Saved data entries
=== Begin Enclosure ===

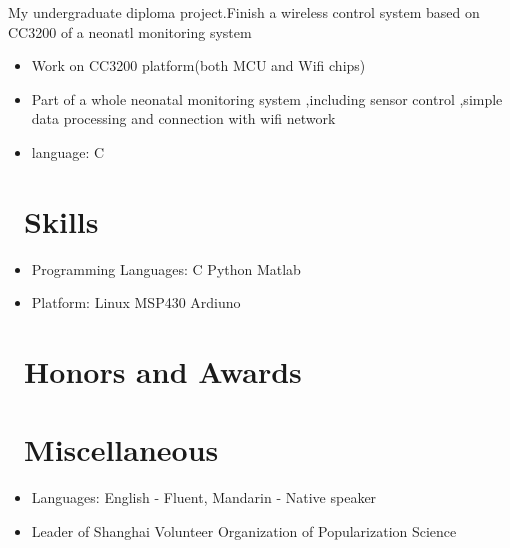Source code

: \documentclass{resume}
\begin{document}
My undergraduate diploma project.Finish a wireless control system based on CC3200 of a neonatl monitoring system
\begin{itemize}
  \item Work on CC3200 platform(both MCU and Wifi chips)
  \item Part of a whole neonatal monitoring system ,including sensor control ,simple data processing and connection with wifi network 
  \item language: C 
\end{itemize}




\section{\faCogs\ Skills}
\begin{itemize}[parsep=0.5ex]
  \item Programming Languages: C  Python Matlab
  \item Platform: Linux MSP430 Ardiuno
\end{itemize}

\section{\faHeartO\ Honors and Awards}


\section{\faInfo\ Miscellaneous}
\begin{itemize}[parsep=0.5ex]
  \item Languages: English - Fluent, Mandarin - Native speaker
  \item Leader of  Shanghai Volunteer Organization of Popularization Science 
\end{itemize}

%
%
\end{document}
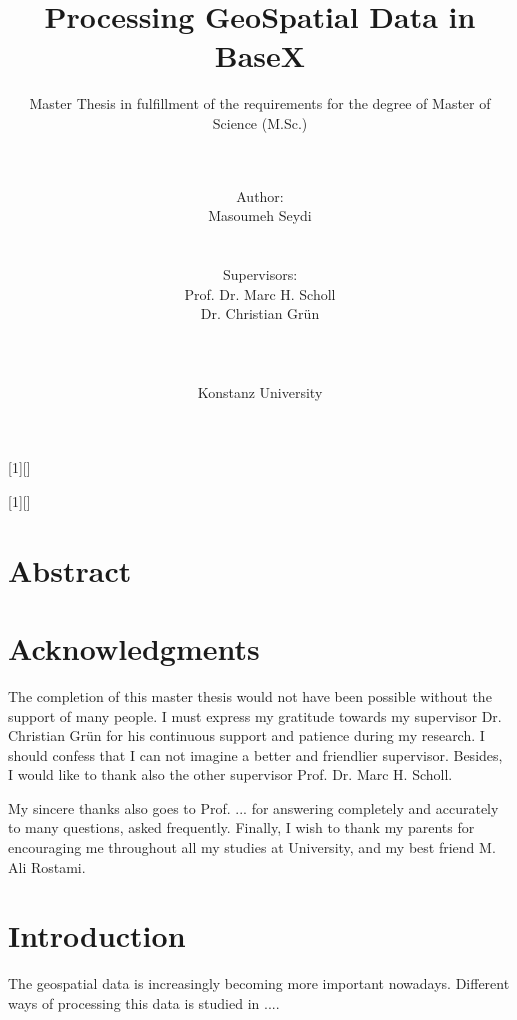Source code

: \documentclass[a4paper,12pt]{article}
\title{Processing GeoSpatial Data in BaseX}
\subtitle{Master Thesis in fulfillment of the requirements for the degree of
Master of Science (M.Sc.)}
\author{\\\\Author: \\
	Masoumeh Seydi
	\\\\\\Supervisors: \\
	Prof. Dr. Marc H. Scholl \\ 
	Dr. Christian Gr{\"u}n \\
	\\\\\\
	Konstanz University}
\begin{document}
[1][]{
\lstset{#1}}{}

[1][]{
\lstset{#1}}{}


\renewcommand{\lstlistingname}{Code}


\maketitle
\thispagestyle{empty}

\newpage
\section*{Abstract}

\thispagestyle{empty}

\newpage
\section*{Acknowledgments}
\thispagestyle{empty}

The completion of this master thesis would not have been possible 
without the support of many people. 
I must express my gratitude towards my supervisor 
Dr. Christian Gr{\"u}n for his continuous support and patience during my research.
I should confess that I can not imagine a better and friendlier
supervisor. Besides, I would like to thank also the other supervisor
Prof. Dr. Marc H. Scholl.

My sincere thanks also goes to Prof. ...  for
answering completely and accurately to many questions, asked
frequently. Finally, I wish to thank my parents for encouraging me 
throughout all my studies at University, and my best friend M. Ali Rostami.


\newpage
\tableofcontents

\thispagestyle{empty}
\newpage
\section{Introduction}
\setcounter{page}{1}
The geospatial data is increasingly becoming more important nowadays.
Different ways of processing this data is studied in ....
\end{document}
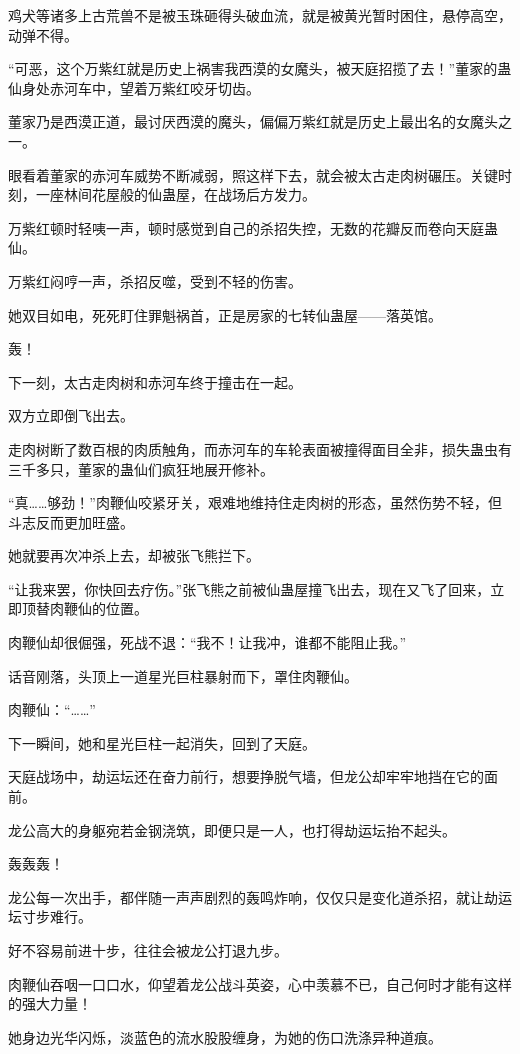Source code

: \begin{this_body}
鸡犬等诸多上古荒兽不是被玉珠砸得头破血流，就是被黄光暂时困住，悬停高空，动弹不得。

“可恶，这个万紫红就是历史上祸害我西漠的女魔头，被天庭招揽了去！”董家的蛊仙身处赤河车中，望着万紫红咬牙切齿。

董家乃是西漠正道，最讨厌西漠的魔头，偏偏万紫红就是历史上最出名的女魔头之一。

眼看着董家的赤河车威势不断减弱，照这样下去，就会被太古走肉树碾压。关键时刻，一座林间花屋般的仙蛊屋，在战场后方发力。

万紫红顿时轻咦一声，顿时感觉到自己的杀招失控，无数的花瓣反而卷向天庭蛊仙。

万紫红闷哼一声，杀招反噬，受到不轻的伤害。

她双目如电，死死盯住罪魁祸首，正是房家的七转仙蛊屋——落英馆。

轰！

下一刻，太古走肉树和赤河车终于撞击在一起。

双方立即倒飞出去。

走肉树断了数百根的肉质触角，而赤河车的车轮表面被撞得面目全非，损失蛊虫有三千多只，董家的蛊仙们疯狂地展开修补。

“真……够劲！”肉鞭仙咬紧牙关，艰难地维持住走肉树的形态，虽然伤势不轻，但斗志反而更加旺盛。

她就要再次冲杀上去，却被张飞熊拦下。

“让我来罢，你快回去疗伤。”张飞熊之前被仙蛊屋撞飞出去，现在又飞了回来，立即顶替肉鞭仙的位置。

肉鞭仙却很倔强，死战不退：“我不！让我冲，谁都不能阻止我。”

话音刚落，头顶上一道星光巨柱暴射而下，罩住肉鞭仙。

肉鞭仙：“……”

下一瞬间，她和星光巨柱一起消失，回到了天庭。

天庭战场中，劫运坛还在奋力前行，想要挣脱气墙，但龙公却牢牢地挡在它的面前。

龙公高大的身躯宛若金钢浇筑，即便只是一人，也打得劫运坛抬不起头。

轰轰轰！

龙公每一次出手，都伴随一声声剧烈的轰鸣炸响，仅仅只是变化道杀招，就让劫运坛寸步难行。

好不容易前进十步，往往会被龙公打退九步。

肉鞭仙吞咽一口口水，仰望着龙公战斗英姿，心中羡慕不已，自己何时才能有这样的强大力量！

她身边光华闪烁，淡蓝色的流水股股缠身，为她的伤口洗涤异种道痕。


\end{this_body}

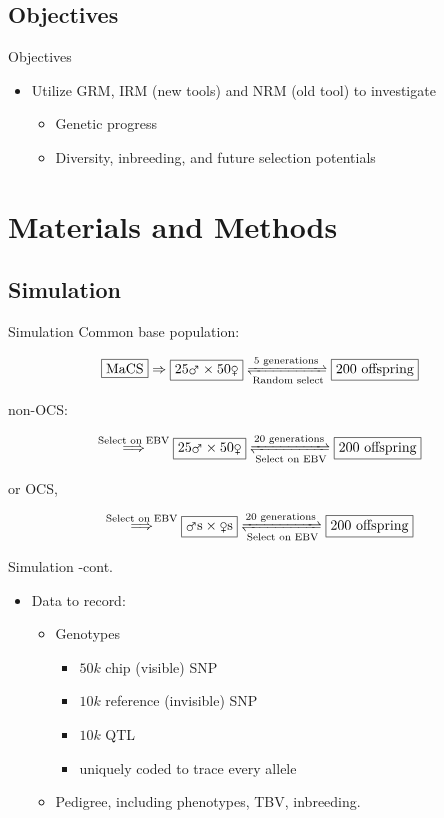 \documentclass{beamer}
\begin{document}
\subsection{Objectives}
\begin{frame}{Objectives}
  \begin{itemize}
  \item Utilize GRM, IRM (new tools) and NRM (old tool) to investigate
    \begin{itemize}
    \item Genetic progress
    \item Diversity, inbreeding, and future selection potentials
    \end{itemize}
  \end{itemize}
\end{frame}

\section{Materials and Methods}

\subsection{Simulation}
\begin{frame}{Simulation}
  Common base population:

  $$\boxed{\text{MaCS}}\Rightarrow\boxed{\text{25\mars}\times\text{50\female}}\xrightleftharpoons[\text{Random select}]{\text{5 generations}}\boxed{\text{200 offspring}}$$

  non-OCS:

  $$\overset{\text{Select on EBV}}\Longrightarrow\boxed{\text{25\mars}\times\text{50\female}}\xrightleftharpoons[\text{Select on EBV}]{\text{20 generations}}\boxed{\text{200 offspring}}$$

  or OCS,

  $$\overset{\text{Select on EBV}}\Longrightarrow\boxed{\text{\mars s}\times\text{\female s}}\xrightleftharpoons[\text{Select on EBV}]{\text{20 generations}}\boxed{\text{200 offspring}}$$
\end{frame}

\begin{frame}{Simulation -cont.}
  \begin{itemize}
  \item Data to record:
    \begin{itemize}
    \item Genotypes
      \begin{itemize}
      \item $50k$ chip (visible) SNP
      \item $10k$ reference (invisible) SNP
      \item $10k$ QTL
      \item uniquely coded to trace every allele
      \end{itemize}
    \item Pedigree, including phenotypes, TBV, inbreeding.
    \end{itemize}
  \end{itemize}
\end{frame}
\end{document}
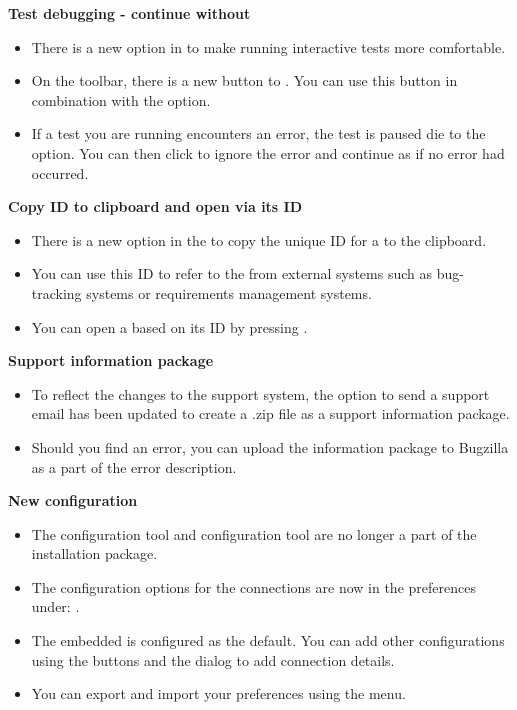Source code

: \textbf{Test debugging - continue without \gdehandler{}}
\begin{itemize}
\item There is a new option in \app{} to make running interactive tests more comfortable. 
\item On the toolbar, there is a new button to . You can use this button in combination with the  option. 
\item If a test you are running encounters an error, the test is paused die to the  option. You can then click  to ignore the error and continue as if no error had occurred. 
\end{itemize}

\textbf{Copy ID to clipboard and open \gdcase{} via its ID}
\begin{itemize}
\item There is a new option in the \gdtestcasebrowser{} to copy the unique ID for a \gdcase{} to the clipboard.
\item You can use this ID to refer to the \gdcase{} from external systems such as bug-tracking systems or requirements management systems. 
\item You can open a \gdcase{} based on its ID by pressing .
\end{itemize}

\textbf{Support information package}
\begin{itemize}
\item To reflect the changes to the support system, the option to send a support email has been updated to create a .zip file as a support information package.
\item Should you find an error, you can upload the information package to Bugzilla as a part of the error description.
\end{itemize}

\textbf{New \gddb{} configuration}
\begin{itemize}
\item The configuration tool and \gddb{} configuration tool are no longer a part of the installation package. 
\item The configuration options for the \gddb{} connections are now in the preferences under: .
\item The embedded \gddb{} is configured as the default. You can add other \gddb{} configurations using the buttons and the dialog to add \gddb{} connection details.
\item You can export and import your \gddb{} preferences using the  menu.
\end{itemize}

=== End Enclosure ===

Task goal
Copy exactly what appears in the entries, beginning with the first line and ending with the line that has "frequently. Finally, I", but not the pictures.

Solution to this task
Source code

: \documentclass{resume}
\begin{document}
My undergraduate diploma project.Finish a wireless control system based on CC3200 of a neonatl monitoring system
\begin{itemize}
  \item Work on CC3200 platform(both MCU and Wifi chips)
  \item Part of a whole neonatal monitoring system ,including sensor control ,simple data processing and connection with wifi network 
  \item language: C 
\end{itemize}




\section{\faCogs\ Skills}
\begin{itemize}[parsep=0.5ex]
  \item Programming Languages: C  Python Matlab
  \item Platform: Linux MSP430 Ardiuno
\end{itemize}

\section{\faHeartO\ Honors and Awards}


\section{\faInfo\ Miscellaneous}
\begin{itemize}[parsep=0.5ex]
  \item Languages: English - Fluent, Mandarin - Native speaker
  \item Leader of  Shanghai Volunteer Organization of Popularization Science 
\end{itemize}

%
%
\end{document}
Source code

: \documentclass[a4paper,12pt]{article}
\title{Processing GeoSpatial Data in BaseX}
\subtitle{Master Thesis in fulfillment of the requirements for the degree of
Master of Science (M.Sc.)}
\author{\\\\Author: \\
	Masoumeh Seydi
	\\\\\\Supervisors: \\
	Prof. Dr. Marc H. Scholl \\ 
	Dr. Christian Gr{\"u}n \\
	\\\\\\
	Konstanz University}
\begin{document}
[1][]{
\lstset{#1}}{}

[1][]{
\lstset{#1}}{}


\renewcommand{\lstlistingname}{Code}


\maketitle
\thispagestyle{empty}

\newpage
\section*{Abstract}

\thispagestyle{empty}

\newpage
\section*{Acknowledgments}
\thispagestyle{empty}

The completion of this master thesis would not have been possible 
without the support of many people. 
I must express my gratitude towards my supervisor 
Dr. Christian Gr{\"u}n for his continuous support and patience during my research.
I should confess that I can not imagine a better and friendlier
supervisor. Besides, I would like to thank also the other supervisor
Prof. Dr. Marc H. Scholl.

My sincere thanks also goes to Prof. ...  for
answering completely and accurately to many questions, asked
frequently. Finally, I wish to thank my parents for encouraging me 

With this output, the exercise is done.